また情報が駆け巡るのはあまりにも早く、犯人の父親が今回のニュースを知ったのは自宅の近所にいたマスコミの取材班からだったという。何も知らなかった父親はうろうろしていた取材班に対し車の窓をおろしながら「どうしました?may I help you?」と声をかけたことから事実を知ったのだという。警察ならともかく全くの他人に聞かされ、またその衝撃の表情を見られてしまったという状況、酷だな、と思う。

そして事件発生当日の午後3時にはオバマ大統領の記者会見。(涙に目を赤くさせながら大統領は追悼の意を表明)(このビデオを見ながらロムニーが大統領になっていたらこのような記者会見になっていたかどうか、などとふと思ったり)

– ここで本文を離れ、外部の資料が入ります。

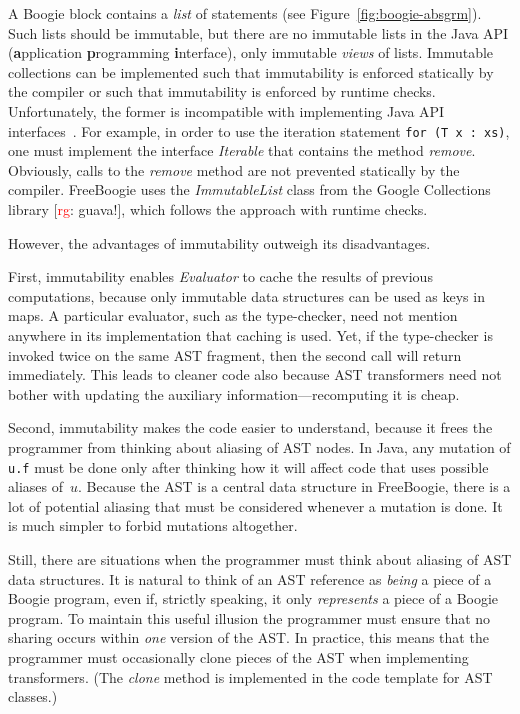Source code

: \documentclass{llncs}
\newcommand{\jmlCode}{\lstinline[style=jml,basicstyle=\normalsize]}
\def\fb#1{{\bf #1}} %
\newcommand{\rg}[1]{{\small [\textcolor{red}{rg}: #1]}}
\begin{document}
A Boogie block contains a \emph{list} of statements (see
Figure~\ref{fig:boogie-absgrm}). Such lists should be immutable,
but there are no immutable lists in the Java API (\fb application
\fb programming \fb interface), only immutable \emph{views} of
lists. Immutable collections can be implemented such that
immutability is enforced statically by the compiler or such
that immutability is enforced by runtime checks. Unfortunately,
the former is incompatible with implementing Java API
interfaces~\cite{javaCollectFaq}. For example, in order to use
the iteration statement
\jmlCode|for (T x : xs)|,
one must implement the interface \textit{Iterable} that
contains the method \textit{remove}. Obviously, calls to
the \textit{remove} method are not prevented statically by
the compiler. FreeBoogie uses the \textit{ImmutableList}
class from the Google Collections~\cite{google-collect}
library \rg{guava!}, which follows the approach with runtime checks.

However, the advantages of immutability outweigh its
disadvantages.

First, immutability enables \textit{Evaluator} to cache the
results of previous computations, because only immutable data
structures can be used as keys in maps. A particular evaluator,
such as the type-checker, need not mention anywhere in its
implementation that caching is used. Yet, if the type-checker
is invoked twice on the same AST fragment, then the second call
will return immediately. This leads to cleaner code also because
AST transformers need not bother with updating the auxiliary
information---recomputing it is cheap.

Second, immutability makes the code easier to understand, because
it frees the programmer from thinking about aliasing of AST nodes.
In Java, any mutation of \jmlCode|u.f| must be done only after
thinking how it will affect code that uses possible aliases of~$u$.
Because the AST is a central data structure in FreeBoogie, there
is a lot of potential aliasing that must be considered whenever
a mutation is done. It is much simpler to forbid mutations altogether.

Still, there are situations when the programmer must think about aliasing
of AST data structures. It is natural to think of an AST reference as
\emph{being} a piece of a Boogie program, even if, strictly speaking, it
only \emph{represents} a piece of a Boogie program. To maintain this useful
illusion the programmer must ensure that no sharing occurs within
\emph{one} version of the AST\null. In practice, this means that the
programmer must occasionally clone pieces of the AST when implementing
transformers. (The \textit{clone} method is implemented in the code
template for AST classes.)
\end{document}
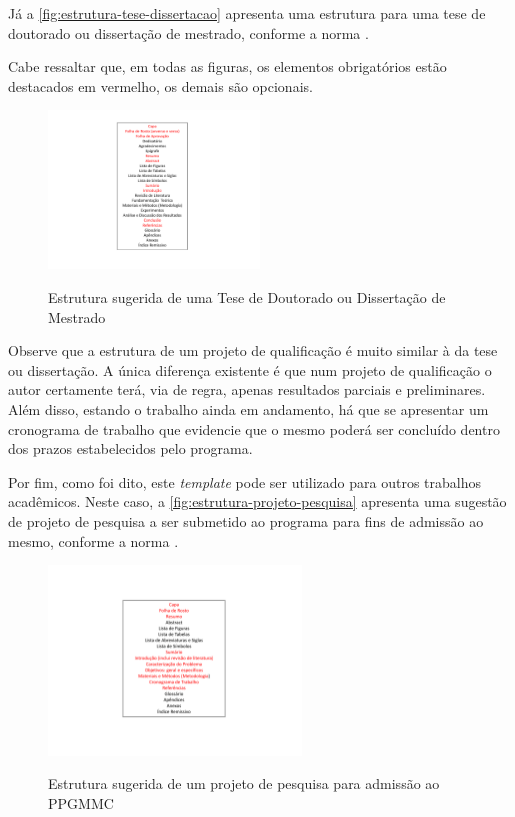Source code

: \begin{apendicesenv}
Já a \autoref{fig:estrutura-tese-dissertacao} apresenta uma estrutura para uma
tese de doutorado ou dissertação de mestrado, conforme a norma
.

Cabe ressaltar que, em todas as figuras, os elementos obrigatórios estão
destacados em vermelho, os demais são opcionais.

\begin{figure}[!htb]
    \centering
    \caption{Estrutura sugerida de uma Tese de Doutorado ou Dissertação de Mestrado}
    \includegraphics[width=0.5\textwidth]{./4....figures/estrutura-tese-dissertacao}
    \label{fig:estrutura-tese-dissertacao}
\end{figure}

Observe que a estrutura de um projeto de qualificação é muito similar à da tese
ou dissertação. A única diferença existente é que num projeto de qualificação o
autor certamente terá, via de regra, apenas resultados parciais e preliminares.
Além disso, estando o trabalho ainda em andamento, há que se apresentar um
cronograma de trabalho que evidencie que o mesmo poderá ser concluído dentro dos
prazos estabelecidos pelo programa.

Por fim, como foi dito, este  \emph{template} pode ser utilizado para outros
trabalhos acadêmicos. Neste caso, a \autoref{fig:estrutura-projeto-pesquisa}
apresenta uma sugestão de projeto de pesquisa a ser submetido ao programa para
fins de admissão ao mesmo, conforme a norma .

\begin{figure}[!htb]
    \centering
    \caption{Estrutura sugerida de um projeto de pesquisa para admissão ao PPGMMC}
    \includegraphics[width=0.6\textwidth]{./4....figures/estrutura-projeto-pesquisa}
    \label{fig:estrutura-projeto-pesquisa}
\end{figure}


\end{apendicesenv}
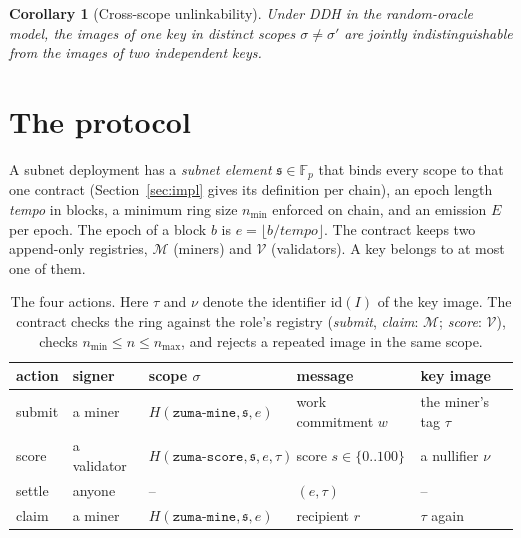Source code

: \documentclass[11pt]{article}
\newtheorem{corollary}[theorem]{Corollary}
\theoremstyle{remark}
\newcommand{\Fp}{\mathbb{F}_p}
\newcommand{\Hs}{H}
\newcommand{\tg}{\tau}
\newcommand{\str}[1]{\texttt{#1}}
\begin{document}
\begin{corollary}[Cross-scope unlinkability]\label{cor:unlink}
Under DDH in the random-oracle model, the images of one key in distinct scopes $\sigma\neq\sigma'$ are jointly indistinguishable from the images of two independent keys.
\end{corollary}

\section{The protocol}\label{sec:protocol}

A subnet deployment has a \emph{subnet element} $\mathfrak{s}\in\Fp$ that binds every scope to that one contract (Section~\ref{sec:impl} gives its definition per chain), an epoch length \emph{tempo} in blocks, a minimum ring size $n_{\min}$ enforced on chain, and an emission $E$ per epoch. The epoch of a block $b$ is $e = \lfloor b / \mathit{tempo}\rfloor$. The contract keeps two append-only registries, $\mathcal{M}$ (miners) and $\mathcal{V}$ (validators). A key belongs to at most one of them.

\begin{table}[t]
\centering\small
\begin{tabular}{@{}lllll@{}}
\toprule
action & signer & scope $\sigma$ & message & key image \\
\midrule
submit & a miner & $\Hs(\str{zuma-mine},\mathfrak{s},e)$ & work commitment $w$ & the miner's tag $\tg$ \\
score & a validator & $\Hs(\str{zuma-score},\mathfrak{s},e,\tg)$ & score $s\in\{0..100\}$ & a nullifier $\nu$ \\
settle & anyone & -- & $(e,\tg)$ & -- \\
claim & a miner & $\Hs(\str{zuma-mine},\mathfrak{s},e)$ & recipient $r$ & $\tg$ again \\
\bottomrule
\end{tabular}
\caption{The four actions. Here $\tg$ and $\nu$ denote the identifier $\mathrm{id}(I)$ of the key image. The contract checks the ring against the role's registry (\emph{submit}, \emph{claim}: $\mathcal{M}$; \emph{score}: $\mathcal{V}$), checks $n_{\min}\le n\le n_{\max}$, and rejects a repeated image in the same scope.}
\label{tab:actions}
\end{table}
\end{document}
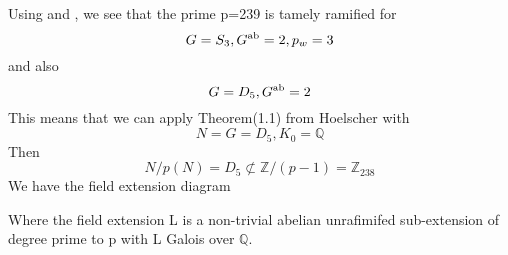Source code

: \documentclass[preprint,12pt,reqno]{elsarticle}
\begin{document}
Using \cite{HOEL} and \cite{JONE}, we see that 
the prime p=239 is tamely ramified for 
\begin{equation}
  G=S_3,G\textsuperscript{ab} = 2, p_w =3  
\end{equation} and also 
\begin{equation}
    G=D_5,G\textsuperscript{ab} = 2 
\end{equation}
This means that we can apply Theorem(1.1) from Hoelscher with
\begin{equation}
    N = G = D_5, K_0 = \mathbb{Q}
\end{equation}
Then 
\begin{equation}
N/p(N) = D_5 \not\subset \mathbb{Z}/(p-1) = \mathbb{Z}_{238}
\end{equation}
\newline
We have the field extension diagram
\bigskip
\newline
\begin{center}
    
\end{center}
\newline
Where the field extension L is a non-trivial abelian unrafimifed sub-extension of degree prime to p with L Galois over $\mathbb{Q}$.
\end{document}
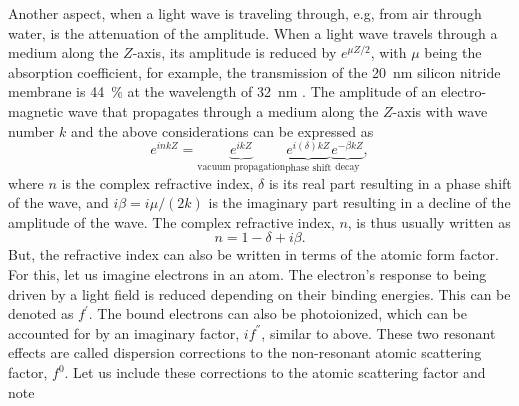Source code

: Another aspect, when a light wave is traveling through, e.g, from air through water, is the attenuation of the amplitude. When a light wave travels through a medium along the $Z$-axis, its amplitude is reduced by $e^{\mu Z/2}$, with $\mu$ being the absorption coefficient, for example, the transmission of the \SI{20}{\nano\meter} silicon nitride membrane is \SI{44}{\percent} at the wavelength of \SI{32}{\nano\meter} \cite{Chapman-2006-NatPhys}.
The amplitude of an electro-magnetic wave that propagates through a medium along the $Z$-axis with wave number $k$ and the above considerations can be expressed as \citep{Attwood-2007-CUP}
\begin{equation}
e^{i n k Z}= \underbrace{e^{i k Z}}_{\text{vacuum propagation}} \underbrace{e^{i \left(\delta\right)k Z}}_{\text{phase shift}} \underbrace{e^{-\beta k Z}}_{\text{decay}},
\label{eq:wave-in-medium}
\end{equation}
where $n$ is the complex refractive index, $\delta$ is its real part resulting in a phase shift of the wave, and $i \beta=i \mu/(2 k)$ is the imaginary part resulting in a decline of the amplitude of the wave. The complex refractive index, $n$, is thus usually written as
\begin{equation}
n=1-\delta+i\beta.
\label{eq:complex-refractive-index}
\end{equation}
But, the refractive index can also be written in terms of the atomic form factor. For this, let us imagine electrons in an atom. The electron's response to being driven by a light field is reduced depending on their binding energies. This can be denoted as $f^{'}$. The bound electrons can also be photoionized, which can be accounted for by an imaginary factor, $i f^{''}$, similar to above. These two resonant effects are called dispersion corrections to the non-resonant atomic scattering factor, $f^{0}$. Let us include these corrections to the atomic scattering factor and note

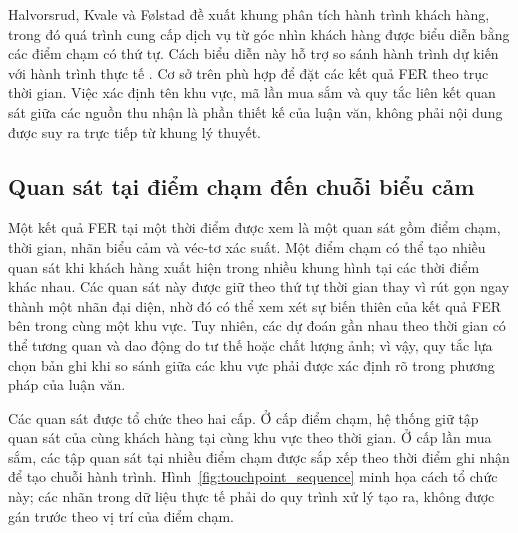 \documentclass[../LuanVan.tex]{subfiles}
\begin{document}
Halvorsrud, Kvale và Følstad đề xuất khung phân tích hành trình khách hàng, trong đó quá trình cung cấp dịch vụ từ góc nhìn khách hàng được biểu diễn bằng các điểm chạm có thứ tự. Cách biểu diễn này hỗ trợ so sánh hành trình dự kiến với hành trình thực tế \cite{halvorsrud2016journey}. Cơ sở trên phù hợp để đặt các kết quả FER theo trục thời gian. Việc xác định tên khu vực, mã lần mua sắm và quy tắc liên kết quan sát giữa các nguồn thu nhận là phần thiết kế của luận văn, không phải nội dung được suy ra trực tiếp từ khung lý thuyết.

\subsection{Quan sát tại điểm chạm đến chuỗi biểu cảm}
\label{subsection:2.4.2}

Một kết quả FER tại một thời điểm được xem là một quan sát gồm điểm chạm, thời gian, nhãn biểu cảm và véc-tơ xác suất. Một điểm chạm có thể tạo nhiều quan sát khi khách hàng xuất hiện trong nhiều khung hình tại các thời điểm khác nhau. Các quan sát này được giữ theo thứ tự thời gian thay vì rút gọn ngay thành một nhãn đại diện, nhờ đó có thể xem xét sự biến thiên của kết quả FER bên trong cùng một khu vực. Tuy nhiên, các dự đoán gần nhau theo thời gian có thể tương quan và dao động do tư thế hoặc chất lượng ảnh; vì vậy, quy tắc lựa chọn bản ghi khi so sánh giữa các khu vực phải được xác định rõ trong phương pháp của luận văn.

Các quan sát được tổ chức theo hai cấp. Ở cấp điểm chạm, hệ thống giữ tập quan sát của cùng khách hàng tại cùng khu vực theo thời gian. Ở cấp lần mua sắm, các tập quan sát tại nhiều điểm chạm được sắp xếp theo thời điểm ghi nhận để tạo chuỗi hành trình. Hình~\ref{fig:touchpoint_sequence} minh họa cách tổ chức này; các nhãn trong dữ liệu thực tế phải do quy trình xử lý tạo ra, không được gán trước theo vị trí của điểm chạm.
\end{document}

亡くなった方の名前が判明すると共にその写真や関連エピソードも次々とメディアはトップページに掲載。亡くなった方の妹による嘆きのツイートがメディアに掲載されたり、亡くなった先生のツイッターのつぶやきや生前の写真が掲載されたり、今回はfacebookやtwitterのスナップショットが大手メディアの記事の中でたくさん紹介されていたな、とも感じた。

事件発生後1日以内には亡くなった子どもの家族のために家族の友人達が立ち上げた基金用のfacebook pageもいくつか立ち上げられており(ここがアメリカらしい)その子達のfacebookを見ると生前のかわいらしい写真がたくさん掲載されていてただただ心が痛む・・亡くなった方々の心からのご冥福をお祈りします。

情報が駆け巡るのは本当にはやい。

②銃規制に関する話

Washington Postが2012年に起きた銃に関わる事件のインフォグラフィックスを作成している。

今年の7月に映画館で24歳の学生(奨学金などをもらえるくらいの超優秀な学生であった一方で博士課程のプログラムを中退しようとした最中の事件だった)による12人殺害が記憶に新しいアメリカの銃による殺傷事件。こうやってみると本当にたくさんの銃による殺傷事件が今年起きている。

Economist誌に寄せられたコメントでは「銃廃止」にしない限り多少の「規制」では何も解決しないだろう、とある。一方で既に3億弱もの銃が民間人によって所有されているこの国においてそれは現実的ではない。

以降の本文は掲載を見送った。